Start of Material for this task

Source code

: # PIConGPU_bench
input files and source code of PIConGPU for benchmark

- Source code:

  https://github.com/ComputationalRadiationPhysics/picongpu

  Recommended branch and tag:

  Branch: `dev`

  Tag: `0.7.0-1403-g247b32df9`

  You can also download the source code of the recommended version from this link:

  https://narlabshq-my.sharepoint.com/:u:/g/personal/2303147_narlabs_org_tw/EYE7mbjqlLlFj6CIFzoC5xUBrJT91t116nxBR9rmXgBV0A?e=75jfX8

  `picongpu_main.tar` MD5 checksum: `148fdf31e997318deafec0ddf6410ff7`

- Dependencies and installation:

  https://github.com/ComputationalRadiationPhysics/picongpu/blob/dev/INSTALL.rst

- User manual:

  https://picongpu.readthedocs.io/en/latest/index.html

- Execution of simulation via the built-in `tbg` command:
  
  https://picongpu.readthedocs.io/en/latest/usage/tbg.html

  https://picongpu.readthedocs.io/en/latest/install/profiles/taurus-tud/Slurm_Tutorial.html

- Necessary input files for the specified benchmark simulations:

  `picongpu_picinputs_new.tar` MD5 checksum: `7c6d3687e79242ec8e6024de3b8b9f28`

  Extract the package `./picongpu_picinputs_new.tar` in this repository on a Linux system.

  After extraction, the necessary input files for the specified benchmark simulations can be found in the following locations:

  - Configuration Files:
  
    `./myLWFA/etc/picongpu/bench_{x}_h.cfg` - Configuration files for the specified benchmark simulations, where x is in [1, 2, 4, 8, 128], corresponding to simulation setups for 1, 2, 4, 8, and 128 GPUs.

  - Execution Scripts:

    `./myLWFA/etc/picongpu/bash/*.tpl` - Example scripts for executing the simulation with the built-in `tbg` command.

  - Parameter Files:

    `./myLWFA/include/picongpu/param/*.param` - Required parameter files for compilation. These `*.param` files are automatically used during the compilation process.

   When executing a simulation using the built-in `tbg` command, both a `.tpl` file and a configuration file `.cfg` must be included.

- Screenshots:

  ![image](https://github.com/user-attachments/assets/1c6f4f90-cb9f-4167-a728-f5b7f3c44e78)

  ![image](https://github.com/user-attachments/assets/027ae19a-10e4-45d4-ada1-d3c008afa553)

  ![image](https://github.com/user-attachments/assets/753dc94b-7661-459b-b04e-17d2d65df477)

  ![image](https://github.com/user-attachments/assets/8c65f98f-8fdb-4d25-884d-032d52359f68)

End of Material for this task

> Task details:
What is needed is a verbatim copy of the data, complete from first line to last.

> Answer section:
Source code

: # PIConGPU_bench
input files and source code of PIConGPU for benchmark

- Source code:

  https://github.com/ComputationalRadiationPhysics/picongpu

  Recommended branch and tag:

  Branch: `dev`

  Tag: `0.7.0-1403-g247b32df9`

  You can also download the source code of the recommended version from this link:

  https://narlabshq-my.sharepoint.com/:u:/g/personal/2303147_narlabs_org_tw/EYE7mbjqlLlFj6CIFzoC5xUBrJT91t116nxBR9rmXgBV0A?e=75jfX8

  `picongpu_main.tar` MD5 checksum: `148fdf31e997318deafec0ddf6410ff7`

- Dependencies and installation:

  https://github.com/ComputationalRadiationPhysics/picongpu/blob/dev/INSTALL.rst

- User manual:

  https://picongpu.readthedocs.io/en/latest/index.html

- Execution of simulation via the built-in `tbg` command:
  
  https://picongpu.readthedocs.io/en/latest/usage/tbg.html

  https://picongpu.readthedocs.io/en/latest/install/profiles/taurus-tud/Slurm_Tutorial.html

- Necessary input files for the specified benchmark simulations:

  `picongpu_picinputs_new.tar` MD5 checksum: `7c6d3687e79242ec8e6024de3b8b9f28`

  Extract the package `./picongpu_picinputs_new.tar` in this repository on a Linux system.

  After extraction, the necessary input files for the specified benchmark simulations can be found in the following locations:

  - Configuration Files:
  
    `./myLWFA/etc/picongpu/bench_{x}_h.cfg` - Configuration files for the specified benchmark simulations, where x is in [1, 2, 4, 8, 128], corresponding to simulation setups for 1, 2, 4, 8, and 128 GPUs.

  - Execution Scripts:

    `./myLWFA/etc/picongpu/bash/*.tpl` - Example scripts for executing the simulation with the built-in `tbg` command.

  - Parameter Files:

    `./myLWFA/include/picongpu/param/*.param` - Required parameter files for compilation. These `*.param` files are automatically used during the compilation process.

   When executing a simulation using the built-in `tbg` command, both a `.tpl` file and a configuration file `.cfg` must be included.

- Screenshots:

  ![image](https://github.com/user-attachments/assets/1c6f4f90-cb9f-4167-a728-f5b7f3c44e78)

  ![image](https://github.com/user-attachments/assets/027ae19a-10e4-45d4-ada1-d3c008afa553)

  ![image](https://github.com/user-attachments/assets/753dc94b-7661-459b-b04e-17d2d65df477)

  ![image](https://github.com/user-attachments/assets/8c65f98f-8fdb-4d25-884d-032d52359f68)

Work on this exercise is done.